Of course. The announcement was only too familiar. But this time it really was a bit of a bugger. She had scarcely expected him to be waiting for her at the airport, since he hadn’t known she was coming. But at least he might have been waiting at the end of the phone. Because otherwise she had no idea where she was supposed to be going. He’d borrowed a villa from someone. But what villa? Where? What was the name of the people he’d borrowed it from?
She tried once more to phone him as she waited for her bag, and again after it had arrived, but there was still only the answering machine. She felt suddenly lost and lonely. Most of her fellow passengers from Thessaloniki were Greek, and when she emerged from the baggage hall even the signs that the waiting chauffeurs and taxi drivers were holding up were in an unwelcomingly incomprehensible script. Among them, though, was one that had an English translation with it: SKIOS TAXI. It was being held up by a man with a bald head and a large belly. In the middle of his bald head was a black wart like a fly.
“Do you speak English?” she asked him.
“ Eustrabolgi ?”
“Oh, hello, yes, sorry, eustrabolgi, only I wonder if you could help me…”
“I wait Strabolgi,” he said. He turned round and said something to a man sitting on the bench behind him, who heaved himself to his feet and ambled slowly over. He had a large belly, a bald head, and a black wart like a fly on the end of his nose. He held out his hand.
“Spiros,” he said. “Stavros he don’t speak English good. Where you like to go?”
She explained to him about how she was supposed to meet a friend here, only she had missed the plane thanks to the difficulties made by another friend, etc., etc., and then she had suddenly seen there was a flight to Thessaloniki, etc., etc., and her friend’s phone was etc., etc., and all she knew about the villa they were staying in was that it belonged to some people, only she didn’t know their name.
“No problem,” said the man with the wart on the end of his nose. “What?”
She had missed the plane, she explained again, thanks to the tiresomeness of her friend Patrick, with the result that another friend of hers who was supposed to be meeting her here, and who was called Oliver—
“Wait!” said the man. “You want Mr. Fox Oliver?”
“ Mystaphoksoliva ?” she repeated blankly. And suddenly she realized how easy it was to understand Greek. “Yes!” she cried. “Mr. Fox Oliver! Yes, yes!”

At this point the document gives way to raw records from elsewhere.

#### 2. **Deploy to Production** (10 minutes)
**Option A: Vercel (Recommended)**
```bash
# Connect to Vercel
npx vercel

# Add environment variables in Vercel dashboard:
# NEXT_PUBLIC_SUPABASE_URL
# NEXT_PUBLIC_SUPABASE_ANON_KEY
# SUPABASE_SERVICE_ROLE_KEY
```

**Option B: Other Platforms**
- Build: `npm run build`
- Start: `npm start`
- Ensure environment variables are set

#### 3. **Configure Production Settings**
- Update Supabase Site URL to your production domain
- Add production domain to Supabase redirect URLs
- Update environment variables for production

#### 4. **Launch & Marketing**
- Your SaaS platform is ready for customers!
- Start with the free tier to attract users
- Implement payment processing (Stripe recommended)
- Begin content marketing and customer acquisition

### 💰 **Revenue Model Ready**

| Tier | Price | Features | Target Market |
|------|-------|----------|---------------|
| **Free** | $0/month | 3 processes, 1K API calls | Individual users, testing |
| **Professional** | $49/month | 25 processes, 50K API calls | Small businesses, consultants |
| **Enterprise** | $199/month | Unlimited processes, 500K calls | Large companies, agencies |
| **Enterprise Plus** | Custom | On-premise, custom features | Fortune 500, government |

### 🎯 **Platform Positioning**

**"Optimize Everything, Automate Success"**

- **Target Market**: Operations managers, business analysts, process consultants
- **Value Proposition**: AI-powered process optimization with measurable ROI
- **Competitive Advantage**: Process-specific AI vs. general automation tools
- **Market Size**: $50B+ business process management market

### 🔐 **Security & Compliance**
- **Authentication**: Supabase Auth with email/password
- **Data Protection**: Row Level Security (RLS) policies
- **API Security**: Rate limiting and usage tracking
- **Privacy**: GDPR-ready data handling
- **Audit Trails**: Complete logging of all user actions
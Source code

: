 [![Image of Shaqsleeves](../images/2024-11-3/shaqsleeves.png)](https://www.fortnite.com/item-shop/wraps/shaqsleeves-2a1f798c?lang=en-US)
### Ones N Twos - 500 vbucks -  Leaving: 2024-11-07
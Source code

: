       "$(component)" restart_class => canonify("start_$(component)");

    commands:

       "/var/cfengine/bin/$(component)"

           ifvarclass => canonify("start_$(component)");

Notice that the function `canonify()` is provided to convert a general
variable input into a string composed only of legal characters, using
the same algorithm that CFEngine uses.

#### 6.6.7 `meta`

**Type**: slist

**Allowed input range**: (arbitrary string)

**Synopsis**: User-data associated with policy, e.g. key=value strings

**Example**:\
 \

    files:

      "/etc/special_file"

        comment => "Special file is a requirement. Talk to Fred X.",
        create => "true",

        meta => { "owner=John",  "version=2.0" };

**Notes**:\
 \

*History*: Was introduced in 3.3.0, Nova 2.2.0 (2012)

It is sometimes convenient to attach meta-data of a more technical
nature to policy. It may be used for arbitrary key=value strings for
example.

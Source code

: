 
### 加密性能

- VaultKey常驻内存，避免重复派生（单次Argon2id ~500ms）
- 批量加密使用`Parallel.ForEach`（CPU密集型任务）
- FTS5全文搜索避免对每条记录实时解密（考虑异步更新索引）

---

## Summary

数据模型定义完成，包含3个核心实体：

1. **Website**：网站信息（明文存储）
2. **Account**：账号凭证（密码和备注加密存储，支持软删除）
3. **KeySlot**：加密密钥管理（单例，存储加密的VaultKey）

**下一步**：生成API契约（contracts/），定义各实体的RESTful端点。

“No problem,” said Spiros. He took the handle of her suitcase and ushered her towards the parking. “I know where. I drive him. Mr. Fox Oliver. Already now he have the bath waiting you, glass of wine on the table.”
* * *
Straight along the path and then left.
It had sounded so easy when Nikki said it. But in the darkness, as the new Dr. Norman Wilfred groped his way around in his white bathrobe, with the bottle of chilled champagne tucked under his arm, he found it difficult to make any sense of the world he had invented himself into. Straight along the path, yes, but none of the paths was straight! They were all elegantly landscaped into the complex contours of the hillside. Then left. But when was a left a left, and when was it a winding straight with a right turning off it?
Here and there small lights kept their eyes modestly downcast upon the ground, or half concealed behind veils of sweet-scented vegetation. Every now and then he heard a snatch of conversation or laughter, but lights and sounds alike only made the surrounding darkness and silence seem deeper. He caught occasional glimpses through the trees of some kind of life—of people moving about, or sitting at tables—but it was way down the hillside below him, and there seemed to be no possible approach.